The meeting afforded local leaders an opportunity to state the grievances that led to the protest earlier in the week. Four issues dominated discussions at the February 26 meeting attended by sixty representatives of Ilile community and Sterling Global Oil Resources Ltd. They include: (a) the transparency of the land negotiations, especially the parameters for the determination of land value and livelihood losses; (b) outstanding remittances and payments for land and agricultural losses; (c) the lack of adequate community consultations and information disclosure and (d) the establishment of adequate community consultative mechanisms.

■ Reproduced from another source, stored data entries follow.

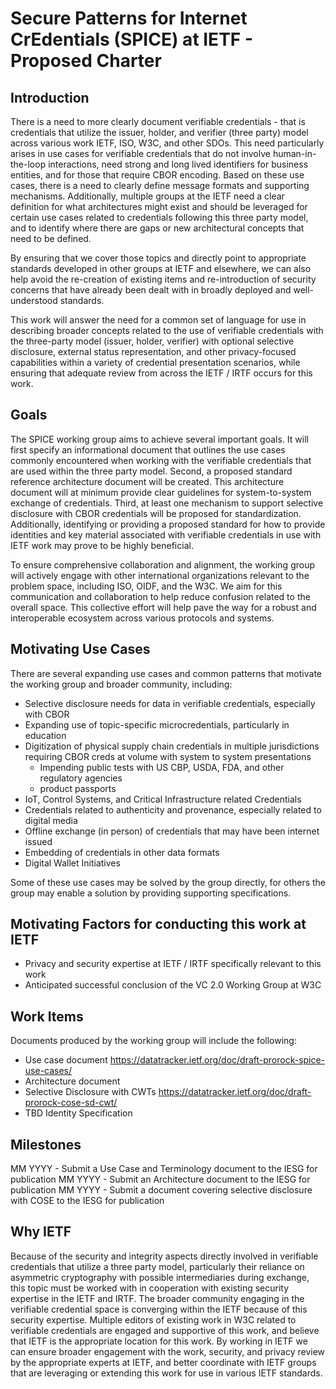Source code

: # Secure Patterns for Internet CrEdentials (SPICE) at IETF - Proposed Charter

## Introduction

There is a need to more clearly document verifiable credentials - that is credentials that utilize the issuer, holder, and verifier (three party) model across various work IETF, ISO, W3C, and other SDOs.  This need particularly arises in use cases for verifiable credentials that do not involve human-in-the-loop interactions, need strong and long lived identifiers for business entities, and for those that require CBOR encoding. Based on these use cases, there is a need to clearly define message formats and supporting mechanisms.  Additionally, multiple groups at the IETF need a clear definition for what architectures might exist and should be leveraged for certain use cases related to credentials following this three party model, and to identify where there are gaps or new architectural concepts that need to be defined.

By ensuring that we cover those topics and directly point to appropriate standards developed in other groups at IETF and elsewhere, we can also help avoid the re-creation of existing items and re-introduction of security concerns that have already been dealt with in broadly deployed and well-understood standards. 

This work will answer the need for a common set of language for use in describing broader concepts related to the use of verifiable credentials with the three-party model (issuer, holder, verifier) with optional selective disclosure, external status representation, and other privacy-focused capabilities within a variety of credential presentation scenarios, while ensuring that adequate review from across the IETF / IRTF occurs for this work.

## Goals

The SPICE working group aims to achieve several important goals. It will first specify an informational document that outlines the use cases commonly encountered when working with the verifiable credentials that are used within the three party model. Second, a proposed standard reference architecture document will be created. This architecture document will at minimum provide clear guidelines for system-to-system exchange of credentials. Third, at least one mechanism to support selective disclosure with CBOR credentials will be proposed for standardization.  Additionally, identifying or providing a proposed standard for how to provide identities and key material associated with verifiable credentials in use with IETF work may prove to be highly beneficial.

To ensure comprehensive collaboration and alignment, the working group will actively engage with other international organizations relevant to the problem space, including ISO, OIDF, and the W3C. We aim for this communication and collaboration to help reduce confusion related to the overall space. This collective effort will help pave the way for a robust and interoperable ecosystem across various protocols and systems.  

## Motivating Use Cases

There are several expanding use cases and common patterns that motivate the working group and broader community, including:

- Selective disclosure needs for data in verifiable credentials, especially with CBOR
- Expanding use of topic-specific microcredentials, particularly in education
- Digitization of physical supply chain credentials in multiple jurisdictions requiring CBOR creds at volume with system to system presentations
  - Impending public tests with US CBP, USDA, FDA, and other regulatory agencies
  - product passports
- IoT, Control Systems, and Critical Infrastructure related Credentials
- Credentials related to authenticity and provenance, especially related to digital media
- Offline exchange (in person) of credentials that may have been internet issued
- Embedding of credentials in other data formats
- Digital Wallet Initiatives

Some of these use cases may be solved by the group directly, for others the group may enable a solution by providing supporting specifications.

## Motivating Factors for conducting this work at IETF

- Privacy and security expertise at IETF / IRTF specifically relevant to this work
- Anticipated successful conclusion of the VC 2.0 Working Group at W3C

## Work Items

Documents produced by the working group will include the following:

- Use case document https://datatracker.ietf.org/doc/draft-prorock-spice-use-cases/ 
- Architecture document
- Selective Disclosure with CWTs https://datatracker.ietf.org/doc/draft-prorock-cose-sd-cwt/ 
- TBD Identity Specification

## Milestones

MM YYYY - Submit a Use Case and Terminology document to the IESG for publication
MM YYYY - Submit an Architecture document to the IESG for publication
MM YYYY - Submit a document covering selective disclosure with COSE to the IESG for publication

## Why IETF

Because of the security and integrity aspects directly involved in verifiable credentials that utilize a three party model, particularly their reliance on asymmetric cryptography with possible intermediaries during exchange, this topic must be worked with in cooperation with existing security expertise in the IETF and IRTF.  The broader community engaging in the verifiable credential space is converging within the IETF because of this security expertise. Multiple editors of existing work in W3C related to verifiable credentials are engaged and supportive of this work, and believe that IETF is the appropriate location for this work. By working in IETF we can ensure broader engagement with the work, security, and privacy review by the appropriate experts at IETF, and better coordinate with IETF groups that are leveraging or extending this work for use in various IETF standards.  
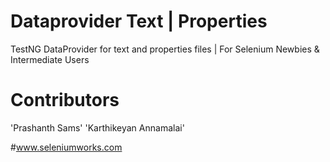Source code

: Dataprovider Text | Properties
==============================
 
 TestNG DataProvider for text and properties files |  For Selenium Newbies & Intermediate Users
 
 
 **Contributors**
 =================
 
 'Prashanth Sams'
 'Karthikeyan Annamalai'
  
 
 
 
 #www.seleniumworks.com
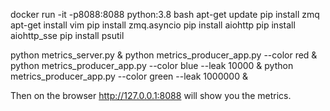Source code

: docker run -it -p8088:8088 python:3.8 bash
apt-get update
pip install zmq
apt-get install vim
pip install zmq.asyncio
pip install aiohttp
pip install aiohttp_sse
pip install psutil

python metrics_server.py &
python metrics_producer_app.py --color red & 
python metrics_producer_app.py --color blue --leak 10000 &
python metrics_producer_app.py --color green --leak 1000000 &

Then on the browser http://127.0.0.1:8088 will show you the metrics.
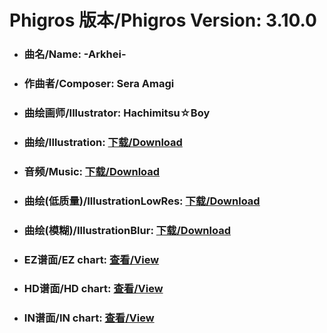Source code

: 
# Phigros 版本/Phigros Version:  3.10.0

- ### __曲名/Name:  -Arkhei-__

- ### __作曲者/Composer:  Sera Amagi__

- ### __曲绘画师/Illustrator:  Hachimitsu☆Boy__

- ### __曲绘/Illustration:  [下载/Download](https://github.com/Po6647A/PAR/releases/download/3.10.0/1132.png)__

- ### __音频/Music:  [下载/Download](https://github.com/Po6647A/PAR/releases/download/3.10.0/1850.ogg)__

- ### __曲绘(低质量)/IllustrationLowRes:  [下载/Download](https://github.com/Po6647A/PAR/releases/download/3.10.0/1624.png)__

- ### __曲绘(模糊)/IllustrationBlur:  [下载/Download](https://github.com/Po6647A/PAR/releases/download/3.10.0/1378.png)__


- ### __EZ谱面/EZ chart:  [查看/View](./EZ.json/index.html)__

- ### __HD谱面/HD chart:  [查看/View](./HD.json/index.html)__

- ### __IN谱面/IN chart:  [查看/View](./IN.json/index.html)__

Sterling Global Oil Resources Ltd. has obtained an oil prospecting licence from the Nigerian government to explore oil and gas minerals in the community. Local leaders expressed deep concern about the sudden commencement of oil exploration without adequate notification and engagement with the inhabitants of the area. Sterling Global’s community consultation processes do not only fall short, but also short-changes landowners in the negotiation and valuation of land acquired for the extractive projects. Community representatives roundly rejected the few selected Lands’ Committee members allegedly handpicked by the company. Poorly-negotiated land prices, selective payment for landowners and access road owners, and the exclusion of certain landholders in the payment schemes, top the list of reasons fueling tension in the community.  Local farmers whose lands, crops and economic trees have been destroyed still await compensation. Not only that, the total expanse of land required for the project remains unclear while the modalities for land valuation are completely shrouded in confusion and mystery.  Finally, the company’s proposal for a 30-year land lease was rejected by the community, with calls for a downward review renting the air.

On the other hand, company representatives insist that the land acquisition and valuation processes have been fair and transparent. They claim the community leaders and all landowners were carried along in the process through the company’s legal adviser who prepared the land transfer documents (Power of Attorney and indemnity agreements) which landlords signed after agreeing to the discussed prices. Local leaders denied these claims and demanded proof of these transactions from the company. It is expected that the company will provide proof of these land negotiations, discussions, agreements, payments including the evidence of land transfers in subsequent meetings. In addition, the oil company representatives are to provide evidence that an Environmental Impact Assessment (EIA) has been carried out in respect of the project.

Although no resolutions emerged and conclusions were reached between parties after the meeting, the robust company-community consultations represent a departure from past trends when companies commenced exploration activities without due process and without meaningful  consultation with indigenous communities. An early-stage consultation helps to resolve conflicts on time, and in good faith, enabling a climate of confidence to be entrenched in extractive activities. With this new climate of community engagement, it is no longer business as usual for corporations to relegate communities at the bargaining table of extractive resource management.